= Cumann Gaelach =

Type of student society in Ireland

An Cumann Gaelach (English: "Irish Language Society") is a type of student society found in many colleges and universities in Ireland. Several of these societies were founded in the early 1900s as part of a wider revival of the Irish-language, which saw the establishment of national groups such as Conradh na Gaeilge (English: Gaelic League).

Although the societies are not formally linked, they operate in a similar manner through the facilitating of Irish classes (often free), céilís and trips to the Gaeltacht (Irish speaking areas), while many hold events in March during Seachtain na Gaeilge (English: Irish Language Week).

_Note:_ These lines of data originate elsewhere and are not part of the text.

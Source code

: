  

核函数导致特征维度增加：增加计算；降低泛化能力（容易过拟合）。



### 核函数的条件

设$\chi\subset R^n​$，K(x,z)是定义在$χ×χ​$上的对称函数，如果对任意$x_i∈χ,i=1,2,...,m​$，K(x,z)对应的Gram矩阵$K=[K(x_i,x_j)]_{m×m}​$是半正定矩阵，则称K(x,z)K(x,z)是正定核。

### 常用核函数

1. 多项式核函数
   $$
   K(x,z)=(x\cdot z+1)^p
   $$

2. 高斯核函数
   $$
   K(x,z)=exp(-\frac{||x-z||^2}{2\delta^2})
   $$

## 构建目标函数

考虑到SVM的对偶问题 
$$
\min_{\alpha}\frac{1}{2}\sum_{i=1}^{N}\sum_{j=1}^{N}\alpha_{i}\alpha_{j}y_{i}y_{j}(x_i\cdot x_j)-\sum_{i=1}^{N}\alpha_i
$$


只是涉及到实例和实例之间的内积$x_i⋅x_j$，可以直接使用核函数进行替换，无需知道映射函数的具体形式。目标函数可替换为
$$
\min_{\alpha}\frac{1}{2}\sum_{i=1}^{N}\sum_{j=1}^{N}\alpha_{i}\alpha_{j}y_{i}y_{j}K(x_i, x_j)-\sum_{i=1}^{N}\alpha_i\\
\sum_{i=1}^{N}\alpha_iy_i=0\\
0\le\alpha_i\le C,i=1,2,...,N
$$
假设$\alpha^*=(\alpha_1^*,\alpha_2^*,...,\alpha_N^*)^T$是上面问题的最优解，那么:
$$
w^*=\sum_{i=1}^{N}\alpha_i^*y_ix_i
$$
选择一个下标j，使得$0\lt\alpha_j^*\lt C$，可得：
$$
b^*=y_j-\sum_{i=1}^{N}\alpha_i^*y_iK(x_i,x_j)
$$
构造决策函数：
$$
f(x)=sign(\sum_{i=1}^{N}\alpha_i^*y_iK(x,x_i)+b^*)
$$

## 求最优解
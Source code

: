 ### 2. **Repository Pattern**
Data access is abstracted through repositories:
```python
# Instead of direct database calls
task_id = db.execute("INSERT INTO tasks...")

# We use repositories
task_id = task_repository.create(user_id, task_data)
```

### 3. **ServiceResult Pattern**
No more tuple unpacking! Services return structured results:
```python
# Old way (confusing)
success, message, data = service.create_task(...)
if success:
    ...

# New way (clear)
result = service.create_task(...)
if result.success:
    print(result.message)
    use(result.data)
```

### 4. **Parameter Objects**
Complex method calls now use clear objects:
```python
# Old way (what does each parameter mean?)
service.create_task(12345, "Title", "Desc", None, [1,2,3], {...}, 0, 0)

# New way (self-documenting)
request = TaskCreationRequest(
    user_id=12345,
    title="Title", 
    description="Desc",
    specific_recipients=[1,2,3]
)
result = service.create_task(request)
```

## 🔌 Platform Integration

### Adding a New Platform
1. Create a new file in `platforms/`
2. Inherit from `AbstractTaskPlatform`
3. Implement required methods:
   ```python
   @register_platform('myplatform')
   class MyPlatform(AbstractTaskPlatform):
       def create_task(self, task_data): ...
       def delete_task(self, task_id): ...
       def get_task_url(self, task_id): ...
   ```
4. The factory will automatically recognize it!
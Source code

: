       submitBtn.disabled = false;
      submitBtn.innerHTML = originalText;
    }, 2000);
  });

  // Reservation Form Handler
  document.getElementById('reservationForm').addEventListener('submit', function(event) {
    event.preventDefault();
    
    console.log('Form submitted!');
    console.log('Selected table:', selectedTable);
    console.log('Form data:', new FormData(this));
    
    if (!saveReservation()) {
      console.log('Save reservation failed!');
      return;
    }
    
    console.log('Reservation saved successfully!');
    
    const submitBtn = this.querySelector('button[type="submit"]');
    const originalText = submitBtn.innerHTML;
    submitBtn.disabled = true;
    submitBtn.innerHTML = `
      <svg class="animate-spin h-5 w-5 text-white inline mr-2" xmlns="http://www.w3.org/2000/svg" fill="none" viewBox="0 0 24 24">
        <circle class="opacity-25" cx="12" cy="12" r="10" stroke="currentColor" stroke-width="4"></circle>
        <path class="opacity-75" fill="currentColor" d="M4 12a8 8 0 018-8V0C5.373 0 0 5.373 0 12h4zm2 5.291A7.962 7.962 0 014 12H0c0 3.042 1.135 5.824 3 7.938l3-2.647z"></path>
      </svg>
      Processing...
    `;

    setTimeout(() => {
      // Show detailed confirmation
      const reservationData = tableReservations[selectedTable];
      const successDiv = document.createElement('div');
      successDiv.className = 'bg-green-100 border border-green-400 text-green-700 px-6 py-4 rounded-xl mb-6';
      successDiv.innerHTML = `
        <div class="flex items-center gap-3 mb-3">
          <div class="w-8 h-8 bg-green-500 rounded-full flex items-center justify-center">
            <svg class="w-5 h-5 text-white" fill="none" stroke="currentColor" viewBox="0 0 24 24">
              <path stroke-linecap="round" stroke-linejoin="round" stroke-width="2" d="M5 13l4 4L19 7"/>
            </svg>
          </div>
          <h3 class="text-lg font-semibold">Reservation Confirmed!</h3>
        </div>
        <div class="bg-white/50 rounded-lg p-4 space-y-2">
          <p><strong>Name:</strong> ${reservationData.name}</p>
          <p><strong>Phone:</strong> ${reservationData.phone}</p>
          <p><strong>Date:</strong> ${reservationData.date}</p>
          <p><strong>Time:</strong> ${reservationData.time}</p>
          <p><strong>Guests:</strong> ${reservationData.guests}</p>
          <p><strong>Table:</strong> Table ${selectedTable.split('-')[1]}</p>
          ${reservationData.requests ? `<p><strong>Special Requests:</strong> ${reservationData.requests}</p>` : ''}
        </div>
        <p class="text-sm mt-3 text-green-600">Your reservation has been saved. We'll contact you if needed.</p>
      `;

Some societies also take part in the annual Glór na nGael (English: Voice of the Gael) competition, which gives awards to third-level groups for their work in the promotion of the Irish language. Coordinated by Foras na Gaeilge, the competition includes a specific category (Comórtas na gCumann Gaelacha) for colleges and universities. The University of Glasgow's Cumann Gaelach Ollscoil Ghlaschú was founded in 2016.

==Membership==
An annual survey of the country’s main Cumainn Ghaelacha (plural form) and their membership was published from 2003 until 2008 by the Irish language daily newspaper, Lá Nua, until the newspaper's demise. The 2007 edition featured a total of eleven groups, with An Cumann Gaelach, TCD (Trinity College Dublin) listed as the largest in the state, and An Cumann Gaelach, QUB (Queen's University Belfast) the largest in Northern Ireland, and An Chuallacht, UCC (University College Cork) among the largest in Munster.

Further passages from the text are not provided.